Δ9-Tetrahydrocannabinolic acid synthase: The application of a plant secondary metabolite enzyme in biocatalytic chemical synthesis

Δ9-Tetrahydrocannabinolic acid synthase (THCAS) from the secondary metabolism of Cannabis sativa L. catalyzes the oxidative formation of an intramolecular CC bond in cannabigerolic acid (CBGA) to synthesize Δ9-tetrahydrocannabinolic acid (THCA), which is the direct precursor of Δ9-tetrahydrocannabinol (Δ9-THC). Aiming on a biotechnological production of cannabinoids, we investigated the potential of the heterologously produced plant oxidase in a cell-free system on preparative scale.

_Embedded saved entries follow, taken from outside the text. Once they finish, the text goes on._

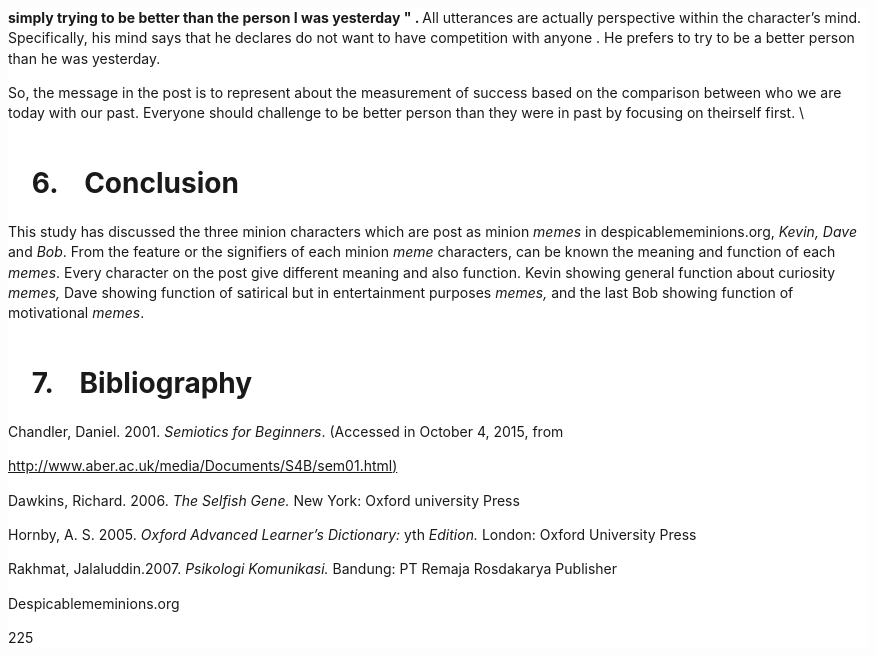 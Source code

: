 <p><span class="font5" style="font-weight:bold;">simply trying to be better than the person I was yesterday &quot;&nbsp;. </span><span class="font5">All utterances are actually perspective within the character’s mind. Specifically, his mind says that he declares do not want to have competition with anyone . He prefers to try to be a better person than he was yesterday.</span></p>
<p><span class="font5">So, the message in the post is to represent about the measurement of success based on the comparison between who we are today with our past. Everyone should challenge to be better person than they were in past by focusing on theirself first. \</span></p>
<ul style="list-style:none;"><li>
<h1><a name="bookmark26"></a><span class="font5" style="font-weight:bold;"><a name="bookmark27"></a>6. &nbsp;&nbsp;&nbsp;Conclusion</span></h1></li></ul>
<p><span class="font5">This study has discussed the three minion characters which are post as minion </span><span class="font5" style="font-style:italic;">memes</span><span class="font5"> in despicablememinions.org, </span><span class="font5" style="font-style:italic;">Kevin, Dave</span><span class="font5"> and </span><span class="font5" style="font-style:italic;">Bob</span><span class="font5">. From the feature or the signifiers of each minion </span><span class="font5" style="font-style:italic;">meme</span><span class="font5"> characters, can be known the meaning and function of each </span><span class="font5" style="font-style:italic;">memes</span><span class="font5">. Every character on the post give different meaning and also function. Kevin showing general function about curiosity </span><span class="font5" style="font-style:italic;">memes,</span><span class="font5"> Dave showing function of satirical but in entertainment purposes </span><span class="font5" style="font-style:italic;">memes,</span><span class="font5"> and the last Bob showing function of motivational </span><span class="font5" style="font-style:italic;">memes</span><span class="font5">.</span></p>
<ul style="list-style:none;"><li>
<h1><a name="bookmark28"></a><span class="font5" style="font-weight:bold;"><a name="bookmark29"></a>7. &nbsp;&nbsp;&nbsp;Bibliography</span></h1></li></ul>
<p><span class="font5">Chandler, Daniel. 2001. </span><span class="font5" style="font-style:italic;">Semiotics for Beginners</span><span class="font5">. (Accessed in October 4, 2015, from</span></p>
<p><a href="http://www.aber.ac.uk/media/Documents/S4B/sem01.html"><span class="font5" style="text-decoration:underline;">http://www.aber.ac.uk/media/Documents/S4B/sem01.html</span><span class="font5">)</span></a></p>
<p><span class="font5">Dawkins, Richard. 2006. </span><span class="font5" style="font-style:italic;">The Selfish Gene.</span><span class="font5"> New York: Oxford university Press</span></p>
<p><span class="font5">Hornby, A. S. 2005. </span><span class="font5" style="font-style:italic;">Oxford Advanced Learner’s Dictionary:</span><span class="font5"> yth </span><span class="font5" style="font-style:italic;">Edition.</span><span class="font5"> London: Oxford University Press</span></p>
<p><span class="font5">Rakhmat, Jalaluddin.2007. </span><span class="font5" style="font-style:italic;">Psikologi Komunikasi.</span><span class="font5"> Bandung: PT Remaja Rosdakarya Publisher</span></p>
<p><span class="font5">Despicablememinions.org</span></p>
<p><span class="font4">225</span></p>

THCAS was characterized in an aqueous/organic two-liquid phase setup in order to solubilize the hydrophobic substrate and to allow in situ product removal. Compared to the single phase aqueous setup the specific activity decreased by a factor of approximately 2 pointing to a substrate limitation of CBGA in the two-liquid phase system. However, the specific activity remained stable for at least 3 h illustrating the benefit of the two-liquid phase setup. In a repeated-batch setup, THCAS showed only a minor loss of specific activity in the third batch pointing to a high intrinsic stability and high solvent tolerance of the enzyme. Maximal space-time-yields of 0.121 g L−1 h−1 were reached proving the two-liquid phase concept suitable for biotechnological production of cannabinoids.